On the other hand, inet_sock_set_state
logs the source/destination port and IPs of new connections along with the PID of the process, so we can match new outgoing connections with this data:
new outgoing connection:
192.168.1.134:51413 -> 47.188.48.32:57949
inet_sock_set_state:
ADD: pid:22825 inet_sock_set_state -> map[daddr:47.188.48.32 daddrv6:::ffff:47.188.48.32 dport:57949 family:AF_INET oldstate:TCP_CLOSE protocol:IPPROTO_TCP saddr:192.168.1.134 saddrv6:::ffff:192.168.1.134 sport:51413] Key: 192.168.1.134:51413 47.188.48.32:57949
It's not bulletproof. Sometimes the source port is 0 (probably when connection fails to establish), so the new outgoing connection doesn't match. But still, it seems to work way better than the current method.

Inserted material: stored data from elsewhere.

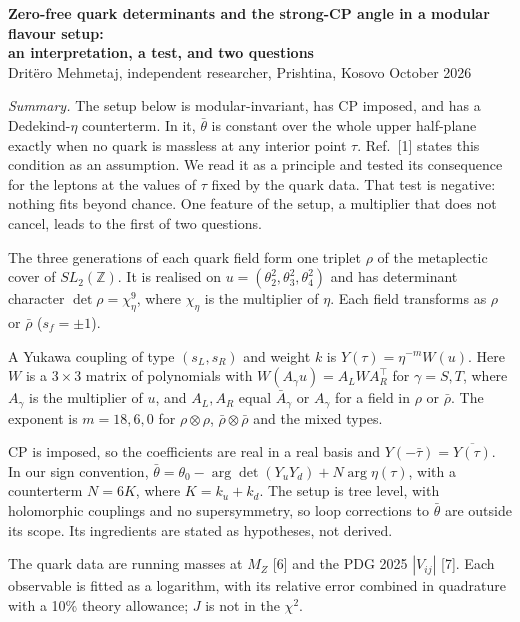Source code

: \documentclass[10pt,a4paper]{article}
\makeatletter
\renewcommand\section{\@startsection{section}{1}{\z@}{-1.3ex plus -0.4ex}{0.4ex}{\normalfont\bfseries}}
\newcommand{\tb}{\bar\theta}
\makeatother
\begin{document}
\begin{center}
{\large\bfseries Zero-free quark determinants and the strong-CP angle in a modular flavour setup:\\
an interpretation, a test, and two questions}\\[4pt]
Dritëro Mehmetaj, independent researcher, Prishtina, Kosovo \quad October 2026
\end{center}

\textit{Summary.} The setup below is modular-invariant, has CP imposed, and has a Dedekind-$\eta$ counterterm. In it,
$\tb$ is constant over the whole upper half-plane exactly when no quark is massless at any interior point $\tau$.
Ref.~[1] states this condition as an assumption. We read it as a principle and tested its consequence for the
leptons at the values of $\tau$ fixed by the quark data. That test is negative: nothing fits beyond chance. One
feature of the setup, a multiplier that does not cancel, leads to the first of two questions.

\section{Setup}
The three generations of each quark field form one triplet $\rho$ of the metaplectic cover of $SL_2(\mathbb Z)$. It
is realised on $u=(\theta_2^2,\theta_3^2,\theta_4^2)$ and has determinant character $\det\rho=\chi_\eta^9$, where
$\chi_\eta$ is the multiplier of $\eta$. Each field transforms as $\rho$ or $\bar\rho$ ($s_f=\pm1$).

A Yukawa coupling of type $(s_L,s_R)$ and weight $k$ is $Y(\tau)=\eta^{-m}W(u)$. Here $W$ is a $3\times3$ matrix of
polynomials with $W(A_\gamma u)=A_L W A_R^{\top}$ for $\gamma=S,T$, where $A_\gamma$ is the multiplier of $u$, and $A_L,A_R$
equal $\bar A_\gamma$ or $A_\gamma$ for a field in $\rho$ or $\bar\rho$. The exponent is $m=18,6,0$ for $\rho\otimes\rho$, $\bar\rho\otimes\bar\rho$ and the mixed
types.

CP is imposed, so the coefficients are real in a real basis and $Y(-\bar\tau)=\overline{Y(\tau)}$. In our sign
convention, $\tb=\theta_0-\arg\det(Y_uY_d)+N\arg\eta(\tau)$, with a counterterm $N=6K$, where $K=k_u+k_d$. The setup
is tree level, with holomorphic couplings and no supersymmetry, so loop corrections to $\tb$ are outside its scope.
Its ingredients are stated as hypotheses, not derived.

The quark data are running masses at $M_Z$ [6] and the PDG 2025 $|V_{ij}|$ [7]. Each observable is fitted as a
logarithm, with its relative error combined in quadrature with a 10\% theory allowance; $J$ is not in the $\chi^2$.
\end{document}
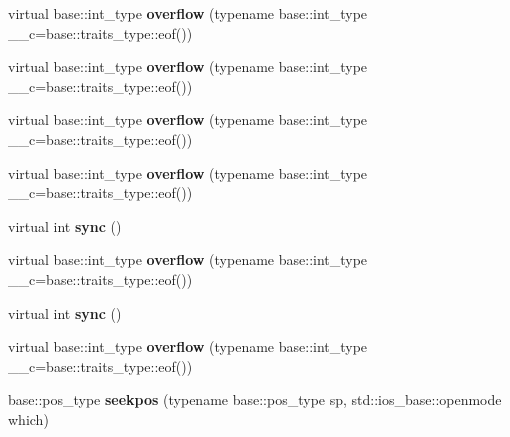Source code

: \begin{DoxyCompactItemize}
\mbox{\label{structtestbuf_a1d33d01e5a3f18a1fa4407c67eb87f52}} 
virtual base\+::int\+\_\+type {\bfseries overflow} (typename base\+::int\+\_\+type \+\_\+\+\_\+c=base\+::traits\+\_\+type\+::eof())
\item 
\mbox{\label{structtestbuf_a1d33d01e5a3f18a1fa4407c67eb87f52}} 
virtual base\+::int\+\_\+type {\bfseries overflow} (typename base\+::int\+\_\+type \+\_\+\+\_\+c=base\+::traits\+\_\+type\+::eof())
\item 
\mbox{\label{structtestbuf_a1d33d01e5a3f18a1fa4407c67eb87f52}} 
virtual base\+::int\+\_\+type {\bfseries overflow} (typename base\+::int\+\_\+type \+\_\+\+\_\+c=base\+::traits\+\_\+type\+::eof())
\item 
\mbox{\label{structtestbuf_a1d33d01e5a3f18a1fa4407c67eb87f52}} 
virtual base\+::int\+\_\+type {\bfseries overflow} (typename base\+::int\+\_\+type \+\_\+\+\_\+c=base\+::traits\+\_\+type\+::eof())
\item 
\mbox{\label{structtestbuf_a0b5673fd18dc4f85aff8adbc8142ec79}} 
virtual int {\bfseries sync} ()
\item 
\mbox{\label{structtestbuf_a1d33d01e5a3f18a1fa4407c67eb87f52}} 
virtual base\+::int\+\_\+type {\bfseries overflow} (typename base\+::int\+\_\+type \+\_\+\+\_\+c=base\+::traits\+\_\+type\+::eof())
\item 
\mbox{\label{structtestbuf_a0b5673fd18dc4f85aff8adbc8142ec79}} 
virtual int {\bfseries sync} ()
\item 
\mbox{\label{structtestbuf_a1d33d01e5a3f18a1fa4407c67eb87f52}} 
virtual base\+::int\+\_\+type {\bfseries overflow} (typename base\+::int\+\_\+type \+\_\+\+\_\+c=base\+::traits\+\_\+type\+::eof())
\item 
\mbox{\label{structtestbuf_aadb0268eede3e5dd19ebcb1810966950}} 
base\+::pos\+\_\+type {\bfseries seekpos} (typename base\+::pos\+\_\+type sp, std\+::ios\+\_\+base\+::openmode which)
\item 
\mbox{\label{structtestbuf_a0bf3839a4f8c118fc41e0514a7f79a1e}} 

\end{DoxyCompactItemize}

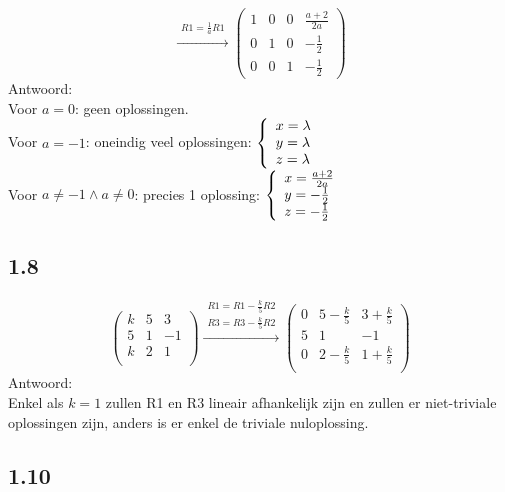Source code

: \documentclass[11pt]{article}
\begin{document}
\[
\overset{\begin{matrix}
	R1=\frac{1}{a}R1
 \end{matrix}}{\rightarrow}
 \left(
\begin{array}{ccc|c}
1 & 0 & 0 & \frac{a+2}{2a} \\
0 & 1 & 0 & -\frac{1}{2} \\
0 & 0 & 1 & -\frac{1}{2}
\end{array}
\right)
\]
Antwoord:\\
Voor $a=0$: geen oplossingen.\\
Voor $a=-1$: oneindig veel oplossingen:
$
\left\{ 
  \begin{array}{l l}
    x=\lambda\\
	y=\lambda\\
	z=\lambda
  \end{array} \right.
$\\
Voor $a\neq-1\wedge a\neq0$: precies 1 oplossing:
$
\left\{ 
  \begin{array}{l l}
    x=\frac{a+2}{2a}\\
	y=-\frac{1}{2}\\
	z=-\frac{1}{2}
  \end{array} \right.
$

\subsection*{1.8}
\[
\begin{pmatrix}
  k & 5 & 3 \\
  5 & 1 & -1 \\
  k & 2 & 1 \\
 \end{pmatrix}
 \overset{\begin{matrix}
  R1 = R1-\frac{k}{5}R2 \\
  R3 = R3-\frac{k}{5}R2
 \end{matrix}}{\rightarrow}
 \begin{pmatrix}
  0 & 5-\frac{k}{5} & 3+\frac{k}{5} \\
  5 & 1 & -1 \\
  0 & 2-\frac{k}{5} & 1+\frac{k}{5} \\
 \end{pmatrix}
\]
Antwoord:\\
Enkel als $k=1$ zullen R1 en R3 lineair afhankelijk zijn en zullen er niet-triviale oplossingen zijn, anders is er enkel de triviale nuloplossing.

\subsection*{1.10}
\end{document}
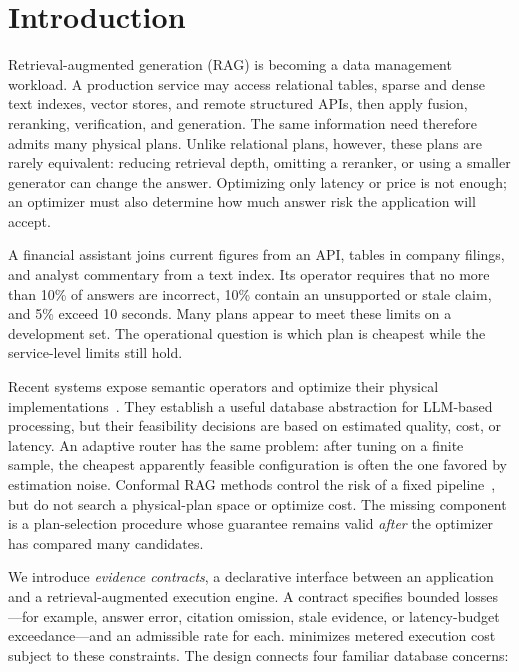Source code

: \section{Introduction}
\label{sec:intro}



Retrieval-augmented generation (RAG) is becoming a data management
workload. A production service may access relational tables, sparse and
dense text indexes, vector stores, and remote structured APIs, then apply
fusion, reranking, verification, and generation. The same information need
therefore admits many physical plans. Unlike relational plans, however,
these plans are rarely equivalent: reducing retrieval depth, omitting a
reranker, or using a smaller generator can change the answer. Optimizing
only latency or price is not enough; an optimizer must also determine how
much answer risk the application will accept.

\begin{example}
\label{ex:finance}
A financial assistant joins current figures from an API, tables in company
filings, and analyst commentary from a text index. Its operator requires
that no more than 10\% of answers are incorrect, 10\% contain an
unsupported or stale claim, and 5\% exceed 10 seconds. Many plans appear to
meet these limits on a development set. The operational question is which
plan is cheapest while the service-level limits still hold.
\end{example}

Recent systems expose semantic operators and optimize their physical
implementations~\cite{liu2025palimpzest,patel2024lotus,
shankar2024docetl,russo2025abacus,chai2025quest}. They establish a useful
database abstraction for LLM-based processing, but their feasibility
decisions are based on estimated quality, cost, or latency. An adaptive
router has the same problem: after tuning on a finite sample, the cheapest
apparently feasible configuration is often the one favored by estimation
noise. Conformal RAG methods control the risk of a fixed
pipeline~\cite{li2024traq,kang2024crag}, but do not search a physical-plan
space or optimize cost. The missing component is a plan-selection procedure
whose guarantee remains valid \emph{after} the optimizer has compared many
candidates.

We introduce \emph{evidence contracts}, a declarative interface between an
application and a retrieval-augmented execution engine. A contract specifies
bounded losses---for example, answer error, citation omission, stale
evidence, or latency-budget exceedance---and an admissible rate for each.
\system minimizes metered execution cost subject to these constraints.
The design connects four familiar database concerns:

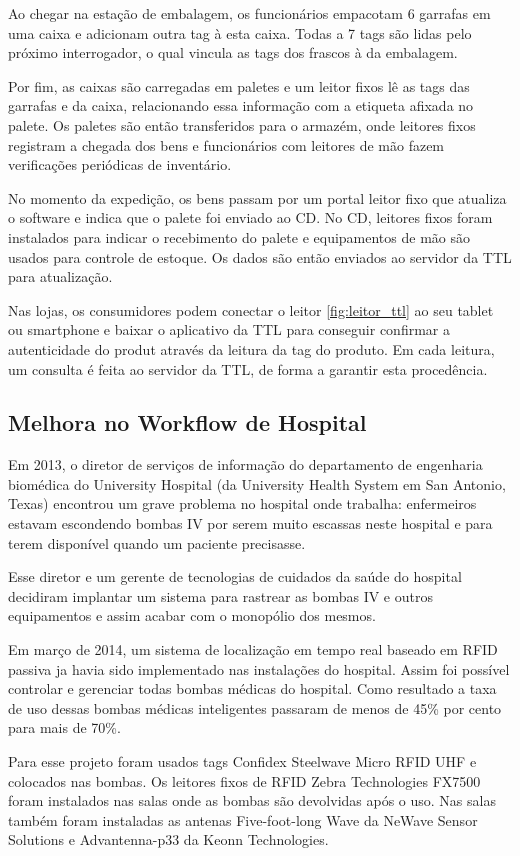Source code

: Ao chegar na estação de embalagem, os funcionários empacotam 6 garrafas em uma caixa e adicionam outra tag à esta caixa. Todas a 7 tags são lidas pelo próximo interrogador, o qual vincula as tags dos frascos à da embalagem.

Por fim, as caixas são carregadas em paletes e um leitor fixos lê as tags das garrafas e da caixa, relacionando essa informação com a etiqueta afixada no palete. Os paletes são então transferidos para o armazém, onde leitores fixos registram a chegada dos bens e funcionários com leitores de mão fazem verificações periódicas de inventário.

No momento da expedição, os bens passam por um portal leitor fixo que atualiza o software e indica que o palete foi enviado ao CD. No CD, leitores fixos foram instalados para indicar o recebimento do palete e equipamentos de mão são usados para controle de estoque. Os dados são então enviados ao servidor da TTL para atualização.

Nas lojas, os consumidores podem conectar o leitor \ref{fig:leitor_ttl} ao seu tablet ou smartphone e baixar o aplicativo da TTL para conseguir confirmar a autenticidade do produt através da leitura da tag do produto. Em cada leitura, um consulta é feita ao servidor da TTL, de forma a garantir esta procedência.


\subsection{Melhora no Workflow de Hospital}
Em 2013, o diretor de serviços de informação do departamento de engenharia biomédica do University Hospital (da University Health System em San Antonio, Texas) encontrou um grave problema no hospital onde trabalha: enfermeiros estavam escondendo bombas IV por serem muito escassas neste hospital e para terem disponível quando um paciente precisasse.

Esse diretor e um gerente de tecnologias de cuidados da saúde do hospital decidiram implantar um sistema para rastrear as bombas IV e outros equipamentos e assim acabar com o monopólio dos mesmos. 

Em março de 2014, um sistema de localização em tempo real baseado em RFID passiva ja havia sido implementado nas instalações do hospital. Assim foi possível controlar e gerenciar todas bombas médicas do hospital. Como resultado a taxa de uso dessas bombas médicas inteligentes passaram de menos de 45\% por cento para mais de 70\%.

Para esse projeto foram usados tags Confidex Steelwave Micro RFID UHF e colocados nas bombas. Os leitores fixos de RFID Zebra Technologies FX7500 foram instalados nas salas onde as bombas são devolvidas após o uso. Nas salas também foram instaladas as antenas Five-foot-long Wave da NeWave Sensor Solutions e Advantenna-p33 da Keonn Technologies.

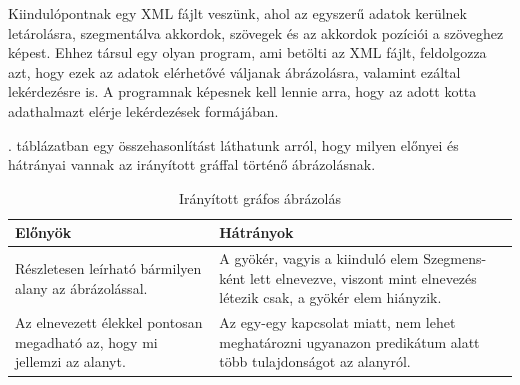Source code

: 
Kiindulópontnak egy XML fájlt veszünk, ahol az egyszerű adatok kerülnek letárolásra, szegmentálva akkordok, szövegek és az akkordok pozíciói a szöveghez képest. Ehhez társul egy olyan program, ami betölti az XML fájlt, feldolgozza azt, hogy ezek az adatok elérhetővé váljanak ábrázolásra, valamint ezáltal lekérdezésre is. A programnak képesnek kell lennie arra, hogy az adott kotta adathalmazt elérje lekérdezések formájában.




. táblázatban egy összehasonlítást láthatunk arról, hogy milyen előnyei és hátrányai vannak az irányított gráffal történő ábrázolásnak.

\begin{table}[h!]
\caption{Irányított gráfos ábrázolás}
\label{tab:dagcomp}
\begin{center}
	\begin{tabular}{ |p{7cm}|p{7cm}| }
		\hline
		Előnyök & Hátrányok\\
		\hline
		Részletesen leírható bármilyen alany az ábrázolással. & A gyökér, vagyis a kiinduló elem Szegmens-ként lett elnevezve, viszont mint elnevezés létezik csak, a gyökér elem hiányzik. \\ 
		\hline
		Az elnevezett élekkel pontosan megadható az, hogy mi jellemzi az alanyt. & Az egy-egy kapcsolat miatt, nem lehet meghatározni ugyanazon predikátum alatt több tulajdonságot az alanyról.\\
		\hline
	\end{tabular}
\end{center}
\end{table}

@gustavo-iniguez-goya, I remember reading in other github issues that you've done a lot of research into this area of trying to pin down where the unrecognized connections come from.
Have you seen connections which the first time around are not found via netlink nor via tcp netstat, but if you loop again they will be found via netlink or netstat? Sort of like a delay in the kernel to update its netlink tables or something?
Or has it always been the case that if the connection is not found on the first netlink/netstat iteration, it means that's the end of it?
Just throwing some ideas around. Maybe you already know these things, so it's quicker to ask you than to test whether it is the case.